Melalui pendekatan ini, mereka meyakini bahwa manusia dapat mengatasi batasan, merajut koneksi, dan menciptakan solusi inklusif. Berikut adalah intisari pemikiran yang dibahas dalam bab tersebut.
Mengikis Mentalitas “Kita vs Mereka”
Konflik sering kali berakar dari dikotomi “kita vs mereka”—pembagian yang memisahkan kelompok berdasarkan identitas, kepentingan, atau keyakinan. Zander dan Zander menjelaskan bahwa pola pikir ini meracuni hubungan, baik dalam skala global seperti konflik antarnegara, maupun dalam lingkup kecil seperti perselisihan antarteman. Untuk mengubahnya, kita perlu mengakui bahwa “lensa” ini hanyalah konstruksi sosial. Dengan menolak narasi pemisah, ruang untuk dialog dan kolaborasi pun terbuka.
“WE” Sebagai Entitas yang Menyatukan
Konsep “WE” atau “kita” diperkenalkan sebagai entitas yang melampaui ego individu. Menurut penulis, “WE” adalah melodi yang menyatukan manusia dalam harmoni, meski masing-masing memiliki “nada” berbeda. Entitas ini muncul ketika kita melepaskan cerita tentang ketakutan, persaingan, atau prasangka, lalu beralih ke narasi yang menekankan keterhubungan. Misalnya, dalam sebuah tim kerja, fokus pada tujuan bersama—alih-alih prestasi pribadi—dapat meningkatkan sinergi dan produktivitas.
Mengubah Konflik dengan Bertanya: “Apa yang Kita Inginkan?”
Pertanyaan sederhana seperti “Apa yang terbaik untuk kita?” atau “Bagaimana kita bisa maju bersama?” menjadi kunci transformasi. Pertanyaan ini memaksa kita untuk berpikir secara kolektif, bukan individual.

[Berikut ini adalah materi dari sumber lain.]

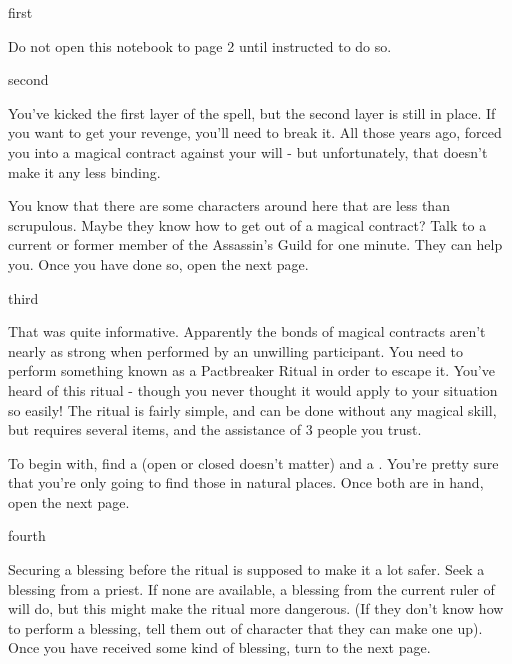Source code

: \documentclass[greennotebook]{NeptuneBall}
\begin{document}


\startnotebook{\nSpellBreakNotebook{}}

\begin{page}{first}

Do not open this notebook to page 2 until instructed to do so.


\end{page}

\begin{page}{second}

You've kicked the first layer of the spell, but the second layer is still in place. If you want to get your revenge, you'll need to break it. All those years ago, \cWitch{} forced you into a magical contract against your will - but unfortunately, that doesn't make it any less binding.

You know that there are some characters around here that are less than scrupulous. Maybe they know how to get out of a magical contract? Talk to a current or former member of the Assassin's Guild for one minute. They can help you. Once you have done so, open the next page.

\end{page}

\begin{page}{third}

That was quite informative. Apparently the bonds of magical contracts aren't nearly as strong when performed by an unwilling participant. You need to perform something known as a Pactbreaker Ritual in order to escape it. You've heard of this ritual - though you never thought it would apply to your situation so easily! The ritual is fairly simple, and can be done without any magical skill, but requires several items, and the assistance of 3 people you trust.

To begin with, find a \iClam{} (open or closed doesn't matter) and a \iSeaFan{}. You're pretty sure that you're only going to find those in natural places. Once both are in hand, open the next page.

\end{page}

\begin{page}{fourth}

Securing a blessing before the ritual is supposed to make it a lot safer. Seek a blessing from a priest. If none are available, a blessing from the current ruler of \pAtlantis{} will do, but this might make the ritual more dangerous. (If they don't know how to perform a blessing, tell them out of character that they can make one up). Once you have received some kind of blessing, turn to the next page.

\end{page}
\end{document}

Dalam konflik rumah tangga, misalnya, alih-alih saling menyalahkan, pasangan bisa berfokus pada “Apa yang dibutuhkan hubungan ini?”. Di tingkat organisasi, pertanyaan serupa mendorong solusi yang menguntungkan seluruh pemangku kepentingan, bukan hanya kelompok dominan.
Studi Kasus: Komisi Kebenaran dan Rekonsiliasi Afrika Selatan
Zander dan Zander menyoroti Truth and Reconciliation Commission (TRC) sebagai contoh nyata kekuatan narasi “WE”. Pasca-apartheid, komisi ini tidak hanya mencari keadilan retributif (menghukum pelaku), tetapi juga membangun rekonsiliasi dengan memberi ruang bagi korban dan pelaku untuk bercerita. Proses ini mengubah narasi “kami vs mereka” menjadi “kita sebagai bangsa yang ingin pulih”. Hasilnya, meski tidak sempurna, TRC berhasil mencegah eskalasi kekerasan dan menjadi fondasi perdamaian.
Penerapan “WE” dalam Kehidupan Sehari-hari
Dalam hubungan personal, kita lebih fokus pada kebutuhan bersama, bukan kepentingan pribadi. Dalam lingkungan kerja, hal ini bisa berwujud kolaborasi antartim dengan visi yang menyatukan. Sedangkan dalam isu sosial, berusaha membingkai konflik sebagai masalah sistemik yang membutuhkan solusi partisipatif.
Perjalanan Berkelanjutan Menuju “WE”
Mengadopsi narasi “kita” bukanlah proses instan. Ini memerlukan keberanian untuk mengakui kerentanan, mendengarkan empatik, dan melepaskan ego. Namun, hasilnya sepadan: hubungan yang lebih autentik, resolusi konflik yang berkelanjutan, dan masyarakat yang lebih inklusif.
Kesimpulan
Bab “Telling the WE Story” dalam The Art of Possibility bukan sekadar teori, melainkan ajakan untuk bertindak. Dengan beralih dari “aku” ke “kita”, kita tidak hanya mengubah cara berpikir, tetapi juga menciptakan realitas yang lebih harmonis. Seperti dikatakan Zander dan Zander, “Dunia bukanlah tempat yang terbatas—kitalah yang membatasi diri dengan cerita yang kita pilih.” Mari memilih cerita yang menyatukan, bukan memisahkan.